兴办女学,提倡新风
    暮春的京都,普惠医馆的后院挤满了人。沈微婉刚为一个北狄妇人看完诊,就见药童领着个梳双丫髻的小姑娘进来,怯生生地捧着本破旧的《女诫》:“王妃,俺娘说……说女子无才便是德,不让俺去私塾读书。可俺想认字,想知道您医书上写的是什么。”

    小姑娘叫阿禾,是城南布庄掌柜的女儿,前几日偷偷来医馆帮忙晒药,盯着药柜上的标签看了整整一下午。沈微婉摸着她枯黄的发梢,忽然想起北疆那些跟着老巫医学认草药的女孩,她们能在草原上辨认数百种植物,却连自己的名字都不会写。

    “谁说女子不能读书?”沈微婉取来纸笔,在纸上写下“阿禾”两个字,“你看,这是你的名字。学会了认字,不仅能看懂医书,还能记账、写信,做很多以前做不了的事。”

    阿禾的眼睛亮起来,指尖小心翼翼地碰了碰纸面:“真的能吗?可私塾的先生说,女子读书是‘不守本分’。”

    “那是旧规矩,该改改了。”沈微婉望着院外那些等着看病的妇人,她们中有会染布的、会酿酒的,甚至有能看懂星象的,却因为“女子不得抛头露面”的规矩,只能藏在深闺里。她忽然对秦风道:“去把李大人和几位御史请来,就说我有要事相商。”

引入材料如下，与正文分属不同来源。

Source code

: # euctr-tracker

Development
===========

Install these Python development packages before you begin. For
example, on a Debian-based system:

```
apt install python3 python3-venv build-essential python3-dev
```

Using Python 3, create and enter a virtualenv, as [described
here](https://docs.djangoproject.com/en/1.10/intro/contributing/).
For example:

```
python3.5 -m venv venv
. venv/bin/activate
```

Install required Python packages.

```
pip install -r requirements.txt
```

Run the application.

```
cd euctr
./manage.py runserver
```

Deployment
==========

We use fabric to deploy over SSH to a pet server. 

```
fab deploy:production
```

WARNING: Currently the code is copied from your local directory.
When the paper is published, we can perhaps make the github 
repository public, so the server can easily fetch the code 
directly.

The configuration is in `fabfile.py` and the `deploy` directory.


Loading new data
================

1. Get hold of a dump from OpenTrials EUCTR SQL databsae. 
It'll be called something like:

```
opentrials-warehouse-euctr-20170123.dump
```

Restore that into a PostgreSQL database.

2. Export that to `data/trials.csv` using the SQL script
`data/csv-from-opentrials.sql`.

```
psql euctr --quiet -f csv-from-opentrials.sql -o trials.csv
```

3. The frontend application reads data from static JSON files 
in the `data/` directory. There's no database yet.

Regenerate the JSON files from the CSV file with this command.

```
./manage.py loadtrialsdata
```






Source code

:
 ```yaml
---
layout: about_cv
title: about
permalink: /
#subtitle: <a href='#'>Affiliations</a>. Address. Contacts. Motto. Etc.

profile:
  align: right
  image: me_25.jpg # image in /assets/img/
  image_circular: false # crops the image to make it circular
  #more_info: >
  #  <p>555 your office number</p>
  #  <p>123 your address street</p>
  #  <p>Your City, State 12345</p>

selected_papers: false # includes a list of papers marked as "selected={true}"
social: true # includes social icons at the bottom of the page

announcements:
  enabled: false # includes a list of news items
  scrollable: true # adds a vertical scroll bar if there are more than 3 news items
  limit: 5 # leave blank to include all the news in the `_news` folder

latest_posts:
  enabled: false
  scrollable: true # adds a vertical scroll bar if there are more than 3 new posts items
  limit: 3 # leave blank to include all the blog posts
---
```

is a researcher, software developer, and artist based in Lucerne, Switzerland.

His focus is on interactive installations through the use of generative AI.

    三日后,靖王府的花厅里,几位老臣看着沈微婉铺开的图纸,脸上满是惊愕。图纸上画着座精巧的院落,门口写着“启智女学”四个大字,教室里摆着整齐的书桌,甚至还有间专门的医书阁。

    “王妃,这……这万万不可啊!”礼部侍郎周显急得直搓手,花白的胡子都翘了起来,“自古女子就该在家学女红、相夫教子,若是开了女学,岂不是要让她们抛头露面,坏了纲常?”

    “周大人这话不对。”沈微婉端起茶杯,语气平静却带着力量,“北疆的女子能骑马射箭,帮着牧民看病;江南的女子能织出比云锦还美的绸缎,算出比账房还精的数目。她们不是只能学女红,她们能做的事多着呢。”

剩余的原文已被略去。